• _YOUR TASK_: Tally up the lines below that carry the word "true", answering with the figure alone.

Stored items
--- START ---

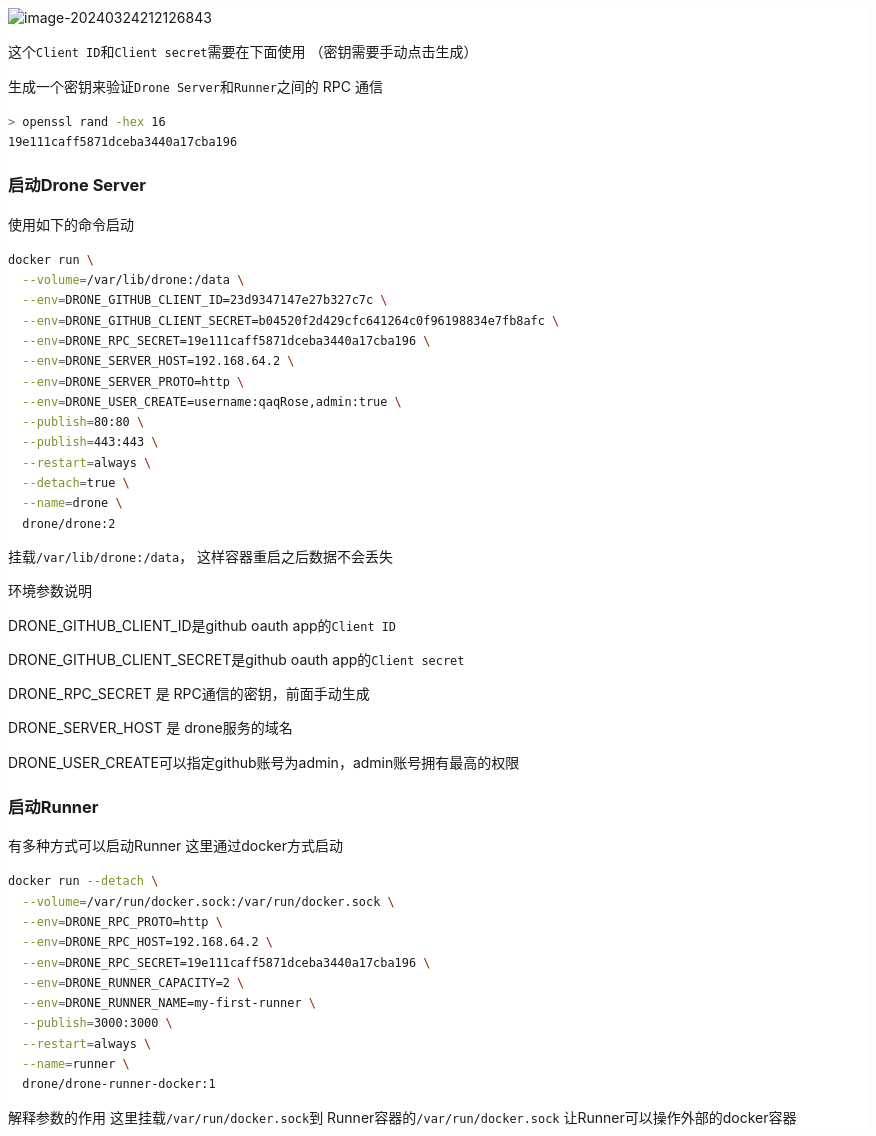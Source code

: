 ![image-20240324212126843](/image/03-24-drone-use-guide/image-20240324212126843.png)

这个`Client ID`和`Client secret`需要在下面使用 （密钥需要手动点击生成）


生成一个密钥来验证`Drone Server`和`Runner`之间的 RPC 通信

```sh
> openssl rand -hex 16
19e111caff5871dceba3440a17cba196
```

### 启动Drone Server

使用如下的命令启动
```sh
docker run \
  --volume=/var/lib/drone:/data \
  --env=DRONE_GITHUB_CLIENT_ID=23d9347147e27b327c7c \
  --env=DRONE_GITHUB_CLIENT_SECRET=b04520f2d429cfc641264c0f96198834e7fb8afc \
  --env=DRONE_RPC_SECRET=19e111caff5871dceba3440a17cba196 \
  --env=DRONE_SERVER_HOST=192.168.64.2 \
  --env=DRONE_SERVER_PROTO=http \
  --env=DRONE_USER_CREATE=username:qaqRose,admin:true \
  --publish=80:80 \
  --publish=443:443 \
  --restart=always \
  --detach=true \
  --name=drone \
  drone/drone:2
```
挂载`/var/lib/drone:/data`， 这样容器重启之后数据不会丢失

环境参数说明

DRONE_GITHUB_CLIENT_ID是github oauth app的`Client ID`

DRONE_GITHUB_CLIENT_SECRET是github oauth app的`Client secret`

DRONE_RPC_SECRET 是 RPC通信的密钥，前面手动生成

DRONE_SERVER_HOST 是 drone服务的域名

DRONE_USER_CREATE可以指定github账号为admin，admin账号拥有最高的权限


### 启动Runner
有多种方式可以启动Runner
这里通过docker方式启动
```sh
docker run --detach \
  --volume=/var/run/docker.sock:/var/run/docker.sock \
  --env=DRONE_RPC_PROTO=http \
  --env=DRONE_RPC_HOST=192.168.64.2 \
  --env=DRONE_RPC_SECRET=19e111caff5871dceba3440a17cba196 \
  --env=DRONE_RUNNER_CAPACITY=2 \
  --env=DRONE_RUNNER_NAME=my-first-runner \
  --publish=3000:3000 \
  --restart=always \
  --name=runner \
  drone/drone-runner-docker:1
```
解释参数的作用
这里挂载`/var/run/docker.sock`到 Runner容器的`/var/run/docker.sock`
让Runner可以操作外部的docker容器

--- END ---

• _ANSWER FOR THIS EXERCISE_: 2